▸ **Your assignment**:
Below this sentence is a listing; return exactly its lines from the one with "44 | fBodyAcc.mean...Y" to the one with "46 | fBodyAcc.std...X", both kept, and nothing more.

▸ **Records for the task**:

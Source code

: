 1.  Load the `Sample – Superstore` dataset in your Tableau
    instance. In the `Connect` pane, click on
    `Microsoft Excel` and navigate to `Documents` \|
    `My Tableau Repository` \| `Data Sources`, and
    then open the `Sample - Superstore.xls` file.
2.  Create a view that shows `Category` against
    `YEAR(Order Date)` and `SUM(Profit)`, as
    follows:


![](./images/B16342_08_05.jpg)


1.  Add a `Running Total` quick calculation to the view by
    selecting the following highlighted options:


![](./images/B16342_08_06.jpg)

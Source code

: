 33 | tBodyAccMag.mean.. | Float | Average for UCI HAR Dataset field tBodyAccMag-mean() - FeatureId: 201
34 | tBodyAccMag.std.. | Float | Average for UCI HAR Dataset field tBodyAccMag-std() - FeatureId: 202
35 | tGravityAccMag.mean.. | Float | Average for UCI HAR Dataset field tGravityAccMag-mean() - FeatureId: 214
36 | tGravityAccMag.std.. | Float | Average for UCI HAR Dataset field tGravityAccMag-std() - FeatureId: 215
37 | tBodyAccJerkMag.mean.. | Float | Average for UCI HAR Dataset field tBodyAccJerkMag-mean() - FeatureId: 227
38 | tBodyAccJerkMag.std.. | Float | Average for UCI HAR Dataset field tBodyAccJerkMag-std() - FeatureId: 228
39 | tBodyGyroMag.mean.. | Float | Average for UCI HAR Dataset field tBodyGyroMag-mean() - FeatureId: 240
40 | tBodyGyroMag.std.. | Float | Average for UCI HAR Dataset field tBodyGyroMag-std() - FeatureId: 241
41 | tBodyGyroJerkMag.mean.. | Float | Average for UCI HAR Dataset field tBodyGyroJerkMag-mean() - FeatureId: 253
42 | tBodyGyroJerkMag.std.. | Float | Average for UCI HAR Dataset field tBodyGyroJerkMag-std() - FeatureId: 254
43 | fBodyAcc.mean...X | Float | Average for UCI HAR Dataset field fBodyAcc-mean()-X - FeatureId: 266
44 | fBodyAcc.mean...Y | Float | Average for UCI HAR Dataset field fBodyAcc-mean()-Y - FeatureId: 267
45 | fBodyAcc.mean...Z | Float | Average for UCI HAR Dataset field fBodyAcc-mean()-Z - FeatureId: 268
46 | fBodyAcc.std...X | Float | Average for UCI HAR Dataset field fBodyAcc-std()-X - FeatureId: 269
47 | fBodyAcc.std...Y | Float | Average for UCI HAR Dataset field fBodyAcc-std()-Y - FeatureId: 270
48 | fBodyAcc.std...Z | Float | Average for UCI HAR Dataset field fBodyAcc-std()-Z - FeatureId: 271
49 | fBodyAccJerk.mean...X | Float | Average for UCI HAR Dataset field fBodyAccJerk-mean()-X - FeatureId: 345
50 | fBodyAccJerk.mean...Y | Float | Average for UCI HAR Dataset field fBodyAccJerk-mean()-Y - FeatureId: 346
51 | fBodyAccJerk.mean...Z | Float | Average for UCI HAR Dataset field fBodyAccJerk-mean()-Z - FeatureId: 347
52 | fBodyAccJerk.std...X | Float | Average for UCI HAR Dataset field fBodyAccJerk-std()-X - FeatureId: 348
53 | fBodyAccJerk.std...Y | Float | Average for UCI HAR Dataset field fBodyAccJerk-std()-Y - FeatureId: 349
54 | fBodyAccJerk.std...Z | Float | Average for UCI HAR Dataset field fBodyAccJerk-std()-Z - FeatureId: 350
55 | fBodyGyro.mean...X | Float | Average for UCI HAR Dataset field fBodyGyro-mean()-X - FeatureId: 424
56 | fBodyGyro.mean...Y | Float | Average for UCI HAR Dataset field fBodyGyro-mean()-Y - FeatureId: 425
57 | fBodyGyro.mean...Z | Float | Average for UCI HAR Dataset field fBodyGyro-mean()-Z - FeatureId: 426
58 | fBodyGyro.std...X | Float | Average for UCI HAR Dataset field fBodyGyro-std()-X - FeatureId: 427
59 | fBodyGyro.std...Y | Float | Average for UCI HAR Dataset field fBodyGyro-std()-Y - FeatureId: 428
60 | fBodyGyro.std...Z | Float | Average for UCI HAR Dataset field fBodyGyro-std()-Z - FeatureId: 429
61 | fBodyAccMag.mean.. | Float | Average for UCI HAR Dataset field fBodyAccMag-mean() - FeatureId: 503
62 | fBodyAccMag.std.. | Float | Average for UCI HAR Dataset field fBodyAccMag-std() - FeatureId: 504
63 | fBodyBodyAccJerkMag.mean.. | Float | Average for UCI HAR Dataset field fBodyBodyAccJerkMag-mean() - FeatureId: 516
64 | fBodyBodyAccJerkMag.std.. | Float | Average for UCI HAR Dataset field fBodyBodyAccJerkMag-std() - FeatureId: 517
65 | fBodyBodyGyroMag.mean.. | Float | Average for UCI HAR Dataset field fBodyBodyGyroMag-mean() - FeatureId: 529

▸ **Exercise result**:
44 | fBodyAcc.mean...Y | Float | Average for UCI HAR Dataset field fBodyAcc-mean()-Y - FeatureId: 267
45 | fBodyAcc.mean...Z | Float | Average for UCI HAR Dataset field fBodyAcc-mean()-Z - FeatureId: 268
46 | fBodyAcc.std...X | Float | Average for UCI HAR Dataset field fBodyAcc-std()-X - FeatureId: 269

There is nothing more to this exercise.